The ACC has been suggested to play a key role in impulsivity, due to its involvement in diverse higher-order cognitive processes related to executive functioning [54]. In patients suffering from focal brain injuries, greater impulsivity was associated with lesions to the ACC [55]. Difficulties in perseverance, a subtype of impulsivity, were correlated with greater functional connectivity of the ACC with prefrontal regions [56]. In accordance with our findings, neuroimaging studies have supported the involvement of the ACC in the non-planning impulsivity subtype [57, 58].
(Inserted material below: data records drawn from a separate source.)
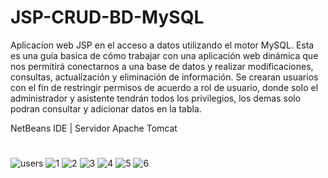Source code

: # JSP-CRUD-BD-MySQL
Aplicacion web JSP en el acceso a datos utilizando el motor MySQL. Esta es una guía basica de cómo trabajar con una aplicación web dinámica que nos permitirá conectarnos a una base de datos y realizar modificaciones, consultas, actualización y eliminación de información. Se crearan usuarios con el fin de restringir permisos de acuerdo a rol de usuario, donde solo el administrador y asistente tendrán todos los privilegios, los demas solo podran consultar y adicionar datos en la tabla.

NetBeans IDE | Servidor Apache Tomcat
#


![users](https://user-images.githubusercontent.com/25255847/36828859-e6d59836-1ce1-11e8-870b-e82ad24eb049.PNG)
![1](https://user-images.githubusercontent.com/25255847/36828852-e50766e2-1ce1-11e8-9216-564c8dfdc847.PNG)
![2](https://user-images.githubusercontent.com/25255847/36828854-e53417b4-1ce1-11e8-8f45-1a57bb84b169.PNG)
![3](https://user-images.githubusercontent.com/25255847/36828855-e5c393f8-1ce1-11e8-8e7a-89b1f32e5519.PNG)
![4](https://user-images.githubusercontent.com/25255847/36828857-e6a7034a-1ce1-11e8-86cc-d950b3455dcf.PNG)
![5](https://user-images.githubusercontent.com/25255847/36829406-ac26330a-1ce4-11e8-9d3d-75ca87b0510a.PNG)
![6](https://user-images.githubusercontent.com/25255847/36829405-abdc1f5e-1ce4-11e8-831f-7f7bd6dff1e2.PNG)



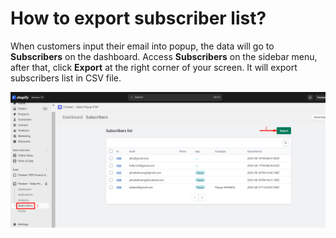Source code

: # How to export subscriber list?

When customers input their email into popup, the data will go to **Subscribers** on the dashboard. Access **Subscribers** on the sidebar menu, after that, click **Export** at the right corner of your screen. It will export subscribers list in CSV file. 

![Untitled](How%20to%20export%20subscriber%20list%2005ae5d11eeb949caa87203961d48b08e/Untitled.png)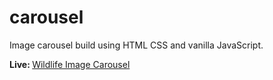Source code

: # carousel

<p>Image carousel build using HTML CSS and vanilla JavaScript.</p>

<p><strong>Live: </strong><a href="" target="_blank">Wildlife Image Carousel</a></p>

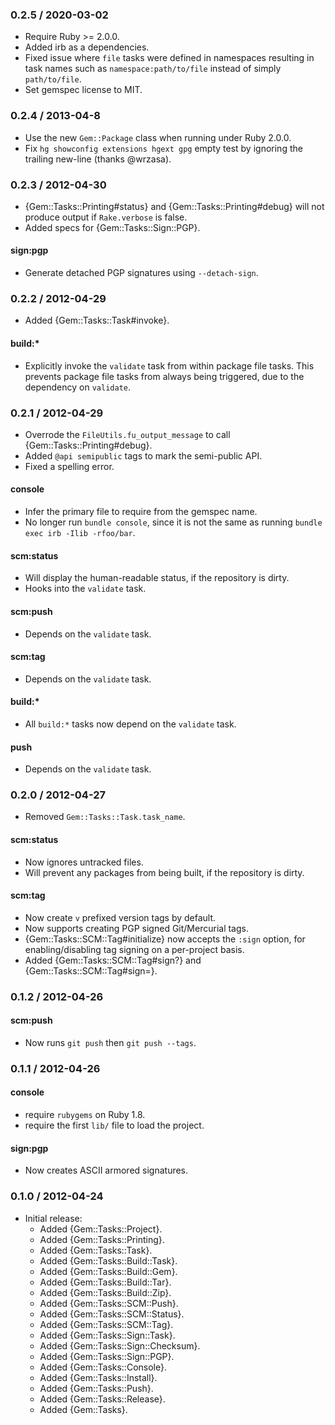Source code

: ### 0.2.5 / 2020-03-02

* Require Ruby >= 2.0.0.
* Added irb as a dependencies.
* Fixed issue where `file` tasks were defined in namespaces resulting in task
  names such as `namespace:path/to/file` instead of simply `path/to/file`.
* Set gemspec license to MIT.

### 0.2.4 / 2013-04-8

* Use the new `Gem::Package` class when running under Ruby 2.0.0.
* Fix `hg showconfig extensions hgext gpg` empty test by ignoring the trailing
  new-line (thanks @wrzasa).

### 0.2.3 / 2012-04-30

* {Gem::Tasks::Printing#status} and {Gem::Tasks::Printing#debug} will not
  produce output if `Rake.verbose` is false.
* Added specs for {Gem::Tasks::Sign::PGP}.

#### sign:pgp

* Generate detached PGP signatures using `--detach-sign`.

### 0.2.2 / 2012-04-29

* Added {Gem::Tasks::Task#invoke}.

#### build:*

* Explicitly invoke the `validate` task from within package file tasks.
  This prevents package file tasks from always being triggered, due to the
  dependency on `validate`.

### 0.2.1 / 2012-04-29

* Overrode the `FileUtils.fu_output_message` to call
  {Gem::Tasks::Printing#debug}.
* Added `@api semipublic` tags to mark the semi-public API.
* Fixed a spelling error.

#### console

* Infer the primary file to require from the gemspec name.
* No longer run `bundle console`, since it is not the same as running
  `bundle exec irb -Ilib -rfoo/bar`.

#### scm:status

* Will display the human-readable status, if the repository is dirty.
* Hooks into the `validate` task.

#### scm:push

* Depends on the `validate` task.

#### scm:tag

* Depends on the `validate` task.

#### build:*

* All `build:*` tasks now depend on the `validate` task.

#### push

* Depends on the `validate` task.

### 0.2.0 / 2012-04-27

* Removed `Gem::Tasks::Task.task_name`.

#### scm:status

* Now ignores untracked files.
* Will prevent any packages from being built, if the repository is dirty.

#### scm:tag

* Now create `v` prefixed version tags by default.
* Now supports creating PGP signed Git/Mercurial tags.
* {Gem::Tasks::SCM::Tag#initialize} now accepts the `:sign` option,
  for enabling/disabling tag signing on a per-project basis.
* Added {Gem::Tasks::SCM::Tag#sign?} and {Gem::Tasks::SCM::Tag#sign=}.

### 0.1.2 / 2012-04-26

#### scm:push

* Now runs `git push` then `git push --tags`.

### 0.1.1 / 2012-04-26

#### console

* require `rubygems` on Ruby 1.8.
* require the first `lib/` file to load the project.

#### sign:pgp

* Now creates ASCII armored signatures.

### 0.1.0 / 2012-04-24

* Initial release:
  * Added {Gem::Tasks::Project}.
  * Added {Gem::Tasks::Printing}.
  * Added {Gem::Tasks::Task}.
  * Added {Gem::Tasks::Build::Task}.
  * Added {Gem::Tasks::Build::Gem}.
  * Added {Gem::Tasks::Build::Tar}.
  * Added {Gem::Tasks::Build::Zip}.
  * Added {Gem::Tasks::SCM::Push}.
  * Added {Gem::Tasks::SCM::Status}.
  * Added {Gem::Tasks::SCM::Tag}.
  * Added {Gem::Tasks::Sign::Task}.
  * Added {Gem::Tasks::Sign::Checksum}.
  * Added {Gem::Tasks::Sign::PGP}.
  * Added {Gem::Tasks::Console}.
  * Added {Gem::Tasks::Install}.
  * Added {Gem::Tasks::Push}.
  * Added {Gem::Tasks::Release}.
  * Added {Gem::Tasks}.
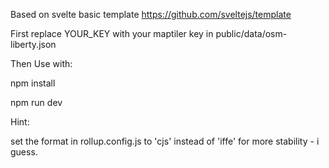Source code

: 
Based on svelte basic template https://github.com/sveltejs/template

First replace YOUR_KEY with your maptiler key in public/data/osm-liberty.json 

Then Use with:

npm install 

npm run dev

Hint:

set the format in rollup.config.js to 'cjs' instead of 'iffe' for more stability - i guess. 
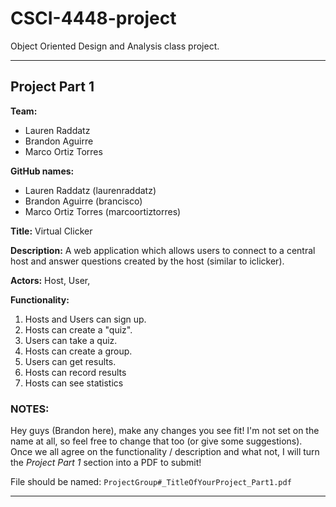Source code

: # CSCI-4448-project

Object Oriented Design and Analysis class project.

---

## Project Part 1

**Team:**

+ Lauren Raddatz
+ Brandon Aguirre
+ Marco Ortiz Torres

**GitHub names:**

+ Lauren Raddatz (laurenraddatz)
+ Brandon Aguirre (brancisco)
+ Marco Ortiz Torres (marcoortiztorres)

**Title:** Virtual Clicker

**Description:** A web application which allows users to connect to a central host and answer questions created by the host (similar to iclicker).

**Actors:** Host, User, 

**Functionality:** 

1. Hosts and Users can sign up.
2. Hosts can create a "quiz".
3. Users can take a quiz.
4. Hosts can create a group.
5. Users can get results.
6. Hosts can record results
7. Hosts can see statistics

### NOTES:

Hey guys (Brandon here), make any changes you see fit! I'm not set on the name at all, so feel free to change that too (or give some suggestions). Once we all agree on the functionality / description and what not, I will turn the *Project Part 1* section into a PDF to submit!

File should be named: `ProjectGroup#_TitleOfYourProject_Part1.pdf`

---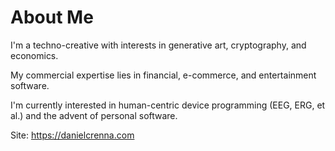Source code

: # About Me

I'm a techno-creative with interests in generative art, cryptography, and economics.

My commercial expertise lies in financial, e-commerce, and entertainment software.

I'm currently interested in human-centric device programming (EEG, ERG, et al.) and the advent of personal software.

 Site: https://danielcrenna.com
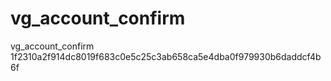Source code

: # vg_account_confirm
vg_account_confirm
1f2310a2f914dc8019f683c0e5c25c3ab658ca5e4dba0f979930b6daddcf4b6f
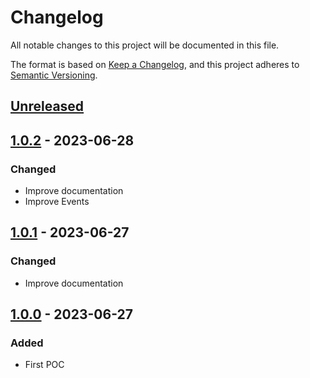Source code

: # Changelog
All notable changes to this project will be documented in this file.

The format is based on [Keep a Changelog](https://keepachangelog.com/en/1.0.0/),
and this project adheres to [Semantic Versioning](https://semver.org/spec/v2.0.0.html).

## [Unreleased]

## [1.0.2] - 2023-06-28
### Changed
- Improve documentation
- Improve Events

## [1.0.1] - 2023-06-27
### Changed
- Improve documentation

## [1.0.0] - 2023-06-27
### Added
- First POC

[Unreleased]: https://github.com/antistatique/leckerli/compare/v1.0.2...HEAD
[1.0.2]: https://github.com/antistatique/leckerli/compare/v1.0.1...v1.0.2
[1.0.1]: https://github.com/antistatique/leckerli/compare/v1.0.0...v1.0.1
[1.0.0]: https://github.com/antistatique/leckerli/releases/tag/v1.0.0
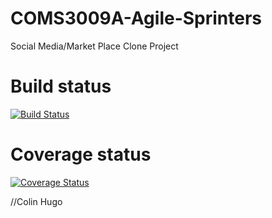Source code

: # COMS3009A-Agile-Sprinters
Social Media/Market Place Clone Project

# Build status
[![Build Status](https://travis-ci.com/soniabullah1/COMS3009A-Agile-Sprinters.svg?branch=main)](https://travis-ci.com/soniabullah1/COMS3009A-Agile-Sprinters)

# Coverage status
[![Coverage Status](https://coveralls.io/repos/github/soniabullah1/COMS3009A-Agile-Sprinters/badge.svg?branch=main)](https://coveralls.io/github/soniabullah1/COMS3009A-Agile-Sprinters?branch=main)

//Colin Hugo
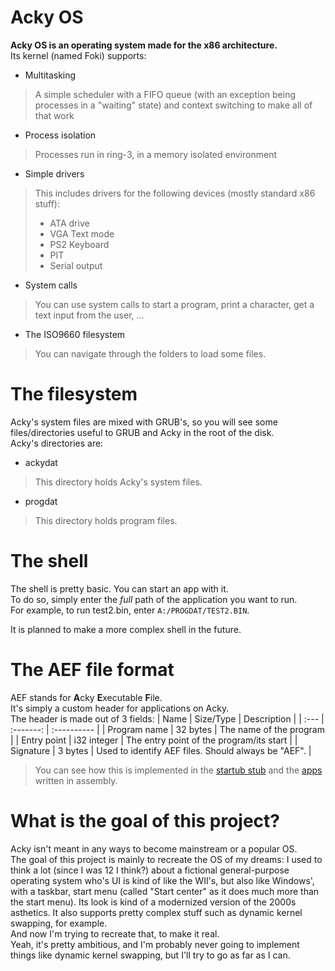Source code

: # Acky OS
**Acky OS is an operating system made for the x86 architecture.**\
Its kernel (named Foki) supports:
- Multitasking
> A simple scheduler with a FIFO queue (with an exception being processes in a "waiting" state) and context switching to make all of that work
- Process isolation
> Processes run in ring-3, in a memory isolated environment
- Simple drivers
> This includes drivers for the following devices (mostly standard x86 stuff):
> - ATA drive
> - VGA Text mode
> - PS2 Keyboard
> - PIT
> - Serial output
- System calls
> You can use system calls to start a program, print a character, get a text input from the user, ...
- The ISO9660 filesystem
> You can navigate through the folders to load some files.
# The filesystem
Acky's system files are mixed with GRUB's, so you will see some files/directories useful to GRUB and Acky in the root of the disk.\
Acky's directories are:
- ackydat
> This directory holds Acky's system files.
- progdat
> This directory holds program files.
# The shell
The shell is pretty basic. You can start an app with it.\
To do so, simply enter the *full* path of the application you want to run.\
For example, to run test2.bin, enter `A:/PROGDAT/TEST2.BIN`.

It is planned to make a more complex shell in the future.
# The AEF file format
AEF stands for **A**cky **E**xecutable **F**ile.\
It's simply a custom header for applications on Acky.\
The header is made out of 3 fields:
| Name | Size/Type | Description |
| :--- | :-------: | :---------- |
| Program name | 32 bytes | The name of the program |
| Entry point | i32 integer | The entry point of the program/its start |
| Signature | 3 bytes | Used to identify AEF files. Should always be "AEF". |
> You can see how this is implemented in the [startub stub](https://github.com/hlelo101/fms-os/blob/main/user/apps.c) and the [apps](https://github.com/hlelo101/fms-os/tree/main/user/apps) written in assembly.
# What is the goal of this project?
Acky isn't meant in any ways to become mainstream or a popular OS.\
The goal of this project is mainly to recreate the OS of my dreams: I used to think a lot (since I was 12 I think?) about a fictional general-purpose operating system who's UI is kind of like the WII's, but also like Windows', with a taskbar, start menu (called "Start center" as it does much more than the start menu). Its look is kind of a modernized version of the 2000s asthetics. It also supports pretty complex stuff such as dynamic kernel swapping, for example.\
And now I'm trying to recreate that, to make it real.\
Yeah, it's pretty ambitious, and I'm probably never going to implement things like dynamic kernel swapping, but I'll try to go as far as I can.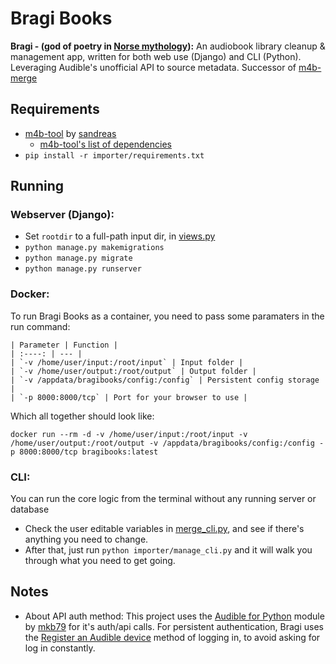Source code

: # Bragi Books
**Bragi - (god of poetry in [Norse mythology](https://en.wikipedia.org/wiki/Bragi)):**
An audiobook library cleanup & management app, written for both web use (Django) and CLI (Python). Leveraging Audible's unofficial API to source metadata. Successor of [m4b-merge](https://github.com/djdembeck/m4b-merge)

## Requirements
- [m4b-tool](https://github.com/sandreas/m4b-tool) by [sandreas](https://github.com/sandreas)
    - [m4b-tool's list of dependencies](https://github.com/sandreas/m4b-tool#ubuntu)
- `pip install -r importer/requirements.txt`

## Running

### Webserver (Django):
  - Set `rootdir` to a full-path input dir, in [views.py](importer/views.py)
  - `python manage.py makemigrations`
  - `python manage.py migrate`
  - `python manage.py runserver`

### Docker:
To run Bragi Books as a container, you need to pass some paramaters in the run command:

	| Parameter | Function |
	| :----: | --- |
	| `-v /home/user/input:/root/input` | Input folder |
	| `-v /home/user/output:/root/output` | Output folder |
	| `-v /appdata/bragibooks/config:/config` | Persistent config storage |
	| `-p 8000:8000/tcp` | Port for your browser to use |
    
Which all together should look like: 

	docker run --rm -d -v /home/user/input:/root/input -v /home/user/output:/root/output -v /appdata/bragibooks/config:/config -p 8000:8000/tcp bragibooks:latest

### CLI:
You can run the core logic from the terminal without any running server or database

  - Check the user editable variables in [merge_cli.py](importer/merge_cli.py), and see if there's anything you need to change.
  - After that, just run `python importer/manage_cli.py` and it will walk you through what you need to get going.

## Notes
- About API auth method: This project uses the [Audible for Python](https://github.com/mkb79/Audible) module by [mkb79](https://github.com/mkb79) for it's auth/api calls. For persistent authentication, Bragi uses the [Register an Audible device](https://audible.readthedocs.io/en/latest/auth/register.html) method of logging in, to avoid asking for log in constantly.

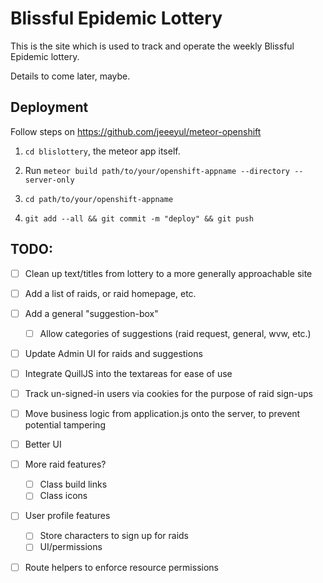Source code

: Blissful Epidemic Lottery
=======

This is the site which is used to track and operate the weekly Blissful Epidemic lottery.

Details to come later, maybe.

## Deployment

Follow steps on https://github.com/jeeeyul/meteor-openshift

1. `cd blislottery`, the meteor app itself.

2. Run `meteor build path/to/your/openshift-appname --directory --server-only`

3. `cd path/to/your/openshift-appname`

4. `git add --all && git commit -m "deploy" && git push`

## TODO:

- [ ] Clean up text/titles from lottery to a more generally approachable site
- [ ] Add a list of raids, or raid homepage, etc.
- [ ] Add a general "suggestion-box"
  - [ ] Allow categories of suggestions (raid request, general, wvw, etc.)
- [ ] Update Admin UI for raids and suggestions
- [ ] Integrate QuillJS into the textareas for ease of use
- [ ] Track un-signed-in users via cookies for the purpose of raid sign-ups
- [ ] Move business logic from application.js onto the server, to prevent potential tampering
- [ ] Better UI
- [ ] More raid features?
  - [ ] Class build links
  - [ ] Class icons
- [ ] User profile features
  - [ ] Store characters to sign up for raids
  - [ ] UI/permissions
- [ ] Route helpers to enforce resource permissions

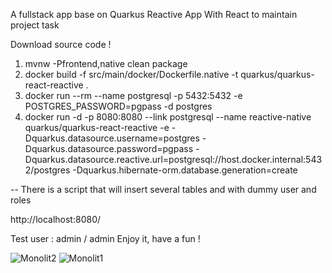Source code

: A fullstack app base on Quarkus Reactive App With React to maintain project task

Download source code !

1. mvnw -Pfrontend,native clean package
2. docker build -f src/main/docker/Dockerfile.native -t quarkus/quarkus-react-reactive .
3. docker run --rm --name postgresql -p 5432:5432 -e POSTGRES_PASSWORD=pgpass -d postgres
4. docker run -d -p 8080:8080 --link postgresql --name reactive-native
   quarkus/quarkus-react-reactive -e -Dquarkus.datasource.username=postgres -Dquarkus.datasource.password=pgpass -Dquarkus.datasource.reactive.url=postgresql://host.docker.internal:5432/postgres -Dquarkus.hibernate-orm.database.generation=create

-- There is a script that will insert several tables and with dummy user and roles

http://localhost:8080/

Test user : admin / admin
Enjoy it, have a fun !


![Monolit2](https://github.com/kg3orgiev/quarkus-react/assets/93709100/d68a80a9-ff44-4c24-bf96-c4a3845f60b7)
![Monolit1](https://github.com/kg3orgiev/quarkus-react/assets/93709100/fac01262-5597-4a0a-af78-e9aa8882703f)
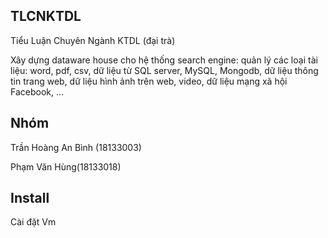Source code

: 

<h2>TLCNKTDL </h2> 
 <p>Tiểu Luận Chuyên Ngành KTDL (đại trà)</p>
 <p>  Xây dựng dataware house cho hệ thống search engine: quản lý các loại tài liệu: word, pdf, csv, dữ liệu từ SQL server, MySQL, Mongodb, dữ liệu thông tin trang web, dữ liệu hình ảnh trên web, video, dữ liệu mạng xã hội Facebook, ...</p>
 <h2>Nhóm</h2>
 <p> Trần Hoàng An Bình (18133003)</p>
 <p>  Phạm Văn Hùng(18133018)</p>
 <h2>Install</h2>
   <p>Cài đặt Vm</p>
(Hypo)mania at 6-month follow-up was predicted by the GPM from the local efficiency of the left NAc during the RL task, with greater (hypo)mania associated with increased NAc efficiency. Mania can be described as a distinct period of abnormally and persistently elevated, expansive, or irritable mood [30]. Notably, the NAc has been strongly implicated in manic symptoms. For example, transient (hypo)mania is the most commonly observed side effect after deep brain stimulation to the NAc [59–61]. Recently, preliminary evidence associated mania with increased structural connectivity [62] and functional connectivity [63] of the NAc.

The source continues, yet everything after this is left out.